(243h) High-Resolution Simulations of Turbulently Flowing Liquid-Liquid Dispersion
AIChE Annual Meeting
Tuesday, November 5, 2013 - 10:15am to 10:30am
The present study demonstrates feasibility of multi-scale direct numerical simulations of turbulently agitated liquid-liquid dispersion using a free energy lattice Boltzmann equation model revealing a spectrum of scales in the range from the dispersed phase size to integral eddy scale. The utilized method refers to the class of diffuse interface methods which require an explicit specification of the interface thickness. Two dimensionless parameters determine this additional degree of freedom: the interface Peclet number Pe that describes the diffusivity of the interface, and the Cahn number Ch that is the ratio of the interface thickness and the drop size. Based on simulations of a single drop deformation and breakup in simple shear flow, an influence of Pe, Ch and mesh resolution on accuracy and stability was investigated. A wide range of physical conditions (Reynolds number Re=0.0625-50) was examined. It was demonstrated that the accuracy of the results is primarily determined by the mesh resolution. The guidelines for a selection of Pe and Ch leading to stable simulations were outlined.

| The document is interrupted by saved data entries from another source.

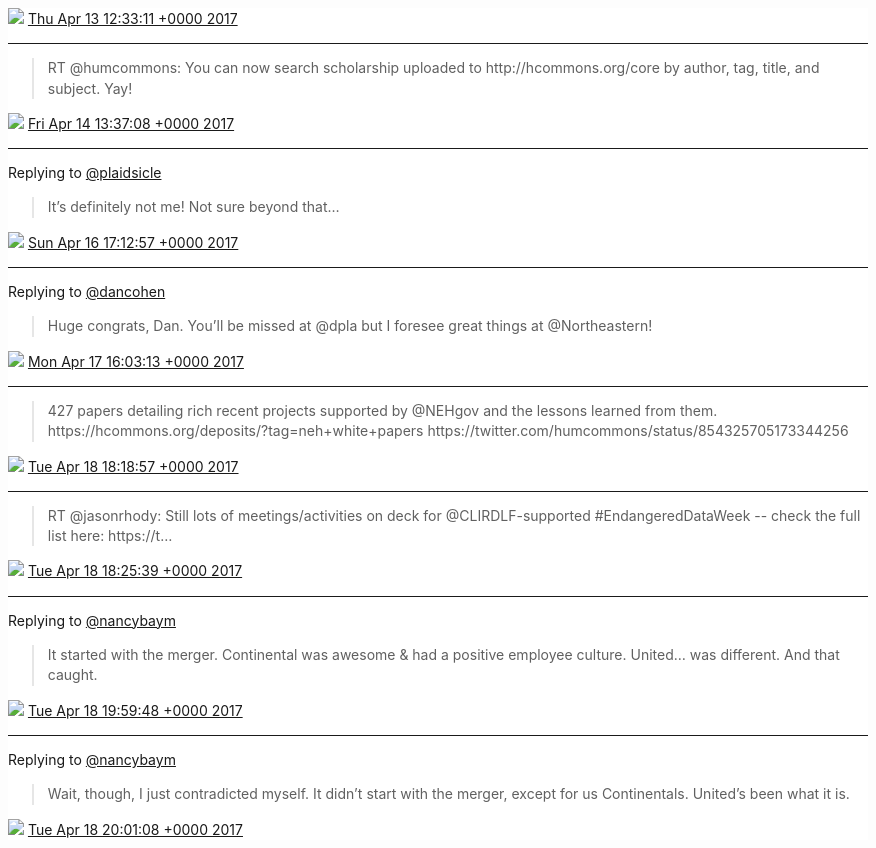<img src="../../media/tweet.ico" width="12" /> [Thu Apr 13 12:33:11 +0000 2017](https://twitter.com/kfitz/status/852499906782744576)

----

> RT @humcommons: You can now search scholarship uploaded to http://hcommons\.org/core by author, tag, title, and subject\. Yay\!

<img src="../../media/tweet.ico" width="12" /> [Fri Apr 14 13:37:08 +0000 2017](https://twitter.com/kfitz/status/852878391359422464)

----

Replying to [@plaidsicle](https://twitter.com/plaidsicle/status/853653907603693569)

> It’s definitely not me\! Not sure beyond that…

<img src="../../media/tweet.ico" width="12" /> [Sun Apr 16 17:12:57 +0000 2017](https://twitter.com/kfitz/status/853657476327145474)

----

Replying to [@dancohen](https://twitter.com/dancohen/status/853991099081162752)

> Huge congrats, Dan\. You’ll be missed at @dpla but I foresee great things at @Northeastern\!

<img src="../../media/tweet.ico" width="12" /> [Mon Apr 17 16:03:13 +0000 2017](https://twitter.com/kfitz/status/854002315044556804)

----

> 427 papers detailing rich recent projects supported by @NEHgov and the lessons learned from them\. https://hcommons\.org/deposits/?tag\=neh\+white\+papers https://twitter\.com/humcommons/status/854325705173344256

<img src="../../media/tweet.ico" width="12" /> [Tue Apr 18 18:18:57 +0000 2017](https://twitter.com/kfitz/status/854398863385513984)

----

> RT @jasonrhody: Still lots of meetings/activities on deck for @CLIRDLF\-supported \#EndangeredDataWeek \-\- check the full list here: https://t…

<img src="../../media/tweet.ico" width="12" /> [Tue Apr 18 18:25:39 +0000 2017](https://twitter.com/kfitz/status/854400549764182017)

----

Replying to [@nancybaym](https://twitter.com/nancybaym/status/854419161149308928)

> It started with the merger\. Continental was awesome &amp; had a positive employee culture\. United… was different\. And that caught\.

<img src="../../media/tweet.ico" width="12" /> [Tue Apr 18 19:59:48 +0000 2017](https://twitter.com/kfitz/status/854424241655164928)

----

Replying to [@nancybaym](https://twitter.com/kfitz/status/854424241655164928)

> Wait, though, I just contradicted myself\. It didn’t start with the merger, except for us Continentals\. United’s been what it is\.

<img src="../../media/tweet.ico" width="12" /> [Tue Apr 18 20:01:08 +0000 2017](https://twitter.com/kfitz/status/854424579137318913)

Based on the results obtained in the sheared drop simulations, the numerical parameters related to the interface were determined for turbulently flowing two-phase systems. Three-dimensional simulations were carried out in a fully-periodic cubic domain of 500³. The liquids were of equal density and varying viscosities to provide the viscosity ratio from 0.33 to 3.0. Three levels of resolution at Kolmogorov length scale ηk=1, 5 and 10 [lu] were considered. High-resolution simulations with ηk=5 and 10 [lu] allowed to capture the drop/eddy interactions on scales smaller than Kolmogorov one where energy dissipation takes place. Thus, the numerical tool can be used to determine the drop size distributions of dispersed systems in the viscous sub-range of the turbulent energy spectrum. A velocity magnitude field over a drop cross-section (black curve is the interface) is shown in Fig.1.
Fig.1. A velocity magnitude field in a section crossing the droplet at ηk=5 [lu].